As boards, we need to continually examine how many ideas we have killed or bottled up – and what this is doing to our own thinking and the thinking of those we are leading.

Some crucial questions to ask include:

  • Do we have an idea nurturing process?

This process needs to allow the board to open up the idea, unpack it, understand it, and then channel it appropriately – back from whence it came (to be nurtured more), forward into the strategy, sideways into other opportunities, or combined with other ideas. Something must be done with all ideas rather than leaving them alone or neglecting them. Ideas left alone tend to die; they need to be nurtured!
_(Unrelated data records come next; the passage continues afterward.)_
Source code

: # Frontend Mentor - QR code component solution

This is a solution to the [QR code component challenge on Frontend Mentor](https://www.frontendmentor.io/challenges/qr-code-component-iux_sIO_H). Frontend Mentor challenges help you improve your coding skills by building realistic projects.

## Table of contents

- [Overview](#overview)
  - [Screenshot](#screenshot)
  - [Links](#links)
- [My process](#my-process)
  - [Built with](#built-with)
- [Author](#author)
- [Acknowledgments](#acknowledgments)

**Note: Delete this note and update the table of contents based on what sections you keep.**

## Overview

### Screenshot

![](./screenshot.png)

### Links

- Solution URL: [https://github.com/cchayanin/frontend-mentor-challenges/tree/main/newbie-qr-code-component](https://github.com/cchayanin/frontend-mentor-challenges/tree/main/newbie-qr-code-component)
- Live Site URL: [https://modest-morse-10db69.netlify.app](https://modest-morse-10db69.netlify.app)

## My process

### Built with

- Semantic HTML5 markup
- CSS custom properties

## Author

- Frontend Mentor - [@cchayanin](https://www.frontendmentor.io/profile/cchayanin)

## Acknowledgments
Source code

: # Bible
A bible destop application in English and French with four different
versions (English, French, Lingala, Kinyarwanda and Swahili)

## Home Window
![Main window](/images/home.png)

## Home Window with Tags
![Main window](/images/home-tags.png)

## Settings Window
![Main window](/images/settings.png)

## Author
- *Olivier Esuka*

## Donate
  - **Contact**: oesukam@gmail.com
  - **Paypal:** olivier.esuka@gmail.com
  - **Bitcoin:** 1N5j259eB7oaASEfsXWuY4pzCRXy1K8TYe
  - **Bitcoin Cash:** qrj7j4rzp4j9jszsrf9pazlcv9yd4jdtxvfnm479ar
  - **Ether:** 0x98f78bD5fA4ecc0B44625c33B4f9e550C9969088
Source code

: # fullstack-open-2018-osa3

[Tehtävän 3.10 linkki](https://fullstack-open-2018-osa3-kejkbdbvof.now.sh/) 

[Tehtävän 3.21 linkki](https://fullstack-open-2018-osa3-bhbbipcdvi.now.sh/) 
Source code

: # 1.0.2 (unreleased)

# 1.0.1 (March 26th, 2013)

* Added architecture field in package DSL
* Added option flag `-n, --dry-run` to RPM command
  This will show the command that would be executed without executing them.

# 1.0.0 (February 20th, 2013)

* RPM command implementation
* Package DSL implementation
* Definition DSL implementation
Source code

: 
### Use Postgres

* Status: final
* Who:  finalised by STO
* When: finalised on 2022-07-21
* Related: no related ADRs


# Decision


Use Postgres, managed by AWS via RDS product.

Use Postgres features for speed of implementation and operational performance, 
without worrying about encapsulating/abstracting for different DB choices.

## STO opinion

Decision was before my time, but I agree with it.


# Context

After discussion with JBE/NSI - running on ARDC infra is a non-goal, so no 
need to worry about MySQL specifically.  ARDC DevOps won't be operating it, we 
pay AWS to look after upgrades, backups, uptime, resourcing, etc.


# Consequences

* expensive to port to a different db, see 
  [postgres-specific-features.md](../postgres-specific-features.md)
  • Do we have an idea implementation process?
    Questions that form a subset of this include:

    • Do we take ideas to decisions?
    • Do we move beyond the decision and spell out accountability and responsibility, amend any authority that is required and ensure adequate disclosure to hold people accountable for the required actions?
  • Do we have an idea evaluation process?

Gauge to what extent you do by asking:

  • Do we have a way to track the idea from analysis to implementation through to impact?
  • Can we properly review each idea to fruition to understand which ones succeeded and which ones failed, where they came from, why they either succeeded or failed, and what can be learnt from idea journeys to better nurture and harvest future ideas?

Thoughts for the Idea Generator

If you take what you know is a good, valuable and needed idea to the board, do everything possible to ensure that it does not die there!

To do this, remember that:

  • Ideas and time are often closely linked. An idea, in the right time, comes to fruition. Sometimes patience is the best thing to develop. Ask yourself what the timing of this idea is. A timely idea is more likely to succeed. If the time is right, push harder; if not, back off.
  • Ideas are like seeds. Ideas need to be placed in the right environment with the right characteristics and capacity to nurture them. Ask yourself the following questions:
    • What is the environment like here for ideas?
    • What is the capacity of the environment for ideas (maybe other ideas that you are unaware of are being nurtured i.e. your idea being rejected now does not mean that it will be rejected forever).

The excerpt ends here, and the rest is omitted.